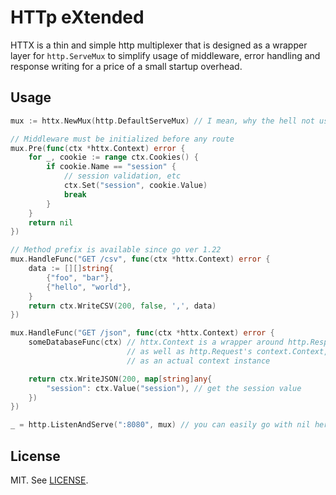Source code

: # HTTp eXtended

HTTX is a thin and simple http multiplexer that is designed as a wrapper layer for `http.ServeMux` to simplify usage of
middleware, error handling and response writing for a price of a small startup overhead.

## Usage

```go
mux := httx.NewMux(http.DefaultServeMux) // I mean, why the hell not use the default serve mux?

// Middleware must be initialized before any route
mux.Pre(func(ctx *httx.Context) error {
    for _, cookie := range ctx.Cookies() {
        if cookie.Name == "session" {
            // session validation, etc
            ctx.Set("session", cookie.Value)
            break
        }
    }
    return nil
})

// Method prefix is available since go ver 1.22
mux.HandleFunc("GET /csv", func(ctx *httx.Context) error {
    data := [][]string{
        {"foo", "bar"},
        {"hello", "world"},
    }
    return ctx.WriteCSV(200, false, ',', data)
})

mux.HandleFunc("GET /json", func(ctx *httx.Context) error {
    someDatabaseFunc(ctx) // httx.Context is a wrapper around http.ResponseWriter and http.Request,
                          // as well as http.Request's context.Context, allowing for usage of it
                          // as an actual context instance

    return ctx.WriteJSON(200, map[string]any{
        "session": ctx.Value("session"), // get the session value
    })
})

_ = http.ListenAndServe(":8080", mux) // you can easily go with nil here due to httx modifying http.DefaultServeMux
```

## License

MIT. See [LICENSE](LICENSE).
────────────────
Description of the task:
In your copy, reproduce the data above exactly and skip every picture.

Answer to the exercise:
Source code

: # HTTp eXtended

HTTX is a thin and simple http multiplexer that is designed as a wrapper layer for `http.ServeMux` to simplify usage of
middleware, error handling and response writing for a price of a small startup overhead.

## Usage

```go
mux := httx.NewMux(http.DefaultServeMux) // I mean, why the hell not use the default serve mux?

// Middleware must be initialized before any route
mux.Pre(func(ctx *httx.Context) error {
    for _, cookie := range ctx.Cookies() {
        if cookie.Name == "session" {
            // session validation, etc
            ctx.Set("session", cookie.Value)
            break
        }
    }
    return nil
})

// Method prefix is available since go ver 1.22
mux.HandleFunc("GET /csv", func(ctx *httx.Context) error {
    data := [][]string{
        {"foo", "bar"},
        {"hello", "world"},
    }
    return ctx.WriteCSV(200, false, ',', data)
})

mux.HandleFunc("GET /json", func(ctx *httx.Context) error {
    someDatabaseFunc(ctx) // httx.Context is a wrapper around http.ResponseWriter and http.Request,
                          // as well as http.Request's context.Context, allowing for usage of it
                          // as an actual context instance

    return ctx.WriteJSON(200, map[string]any{
        "session": ctx.Value("session"), // get the session value
    })
})

_ = http.ListenAndServe(":8080", mux) // you can easily go with nil here due to httx modifying http.DefaultServeMux
```

## License

MIT. See [LICENSE](LICENSE).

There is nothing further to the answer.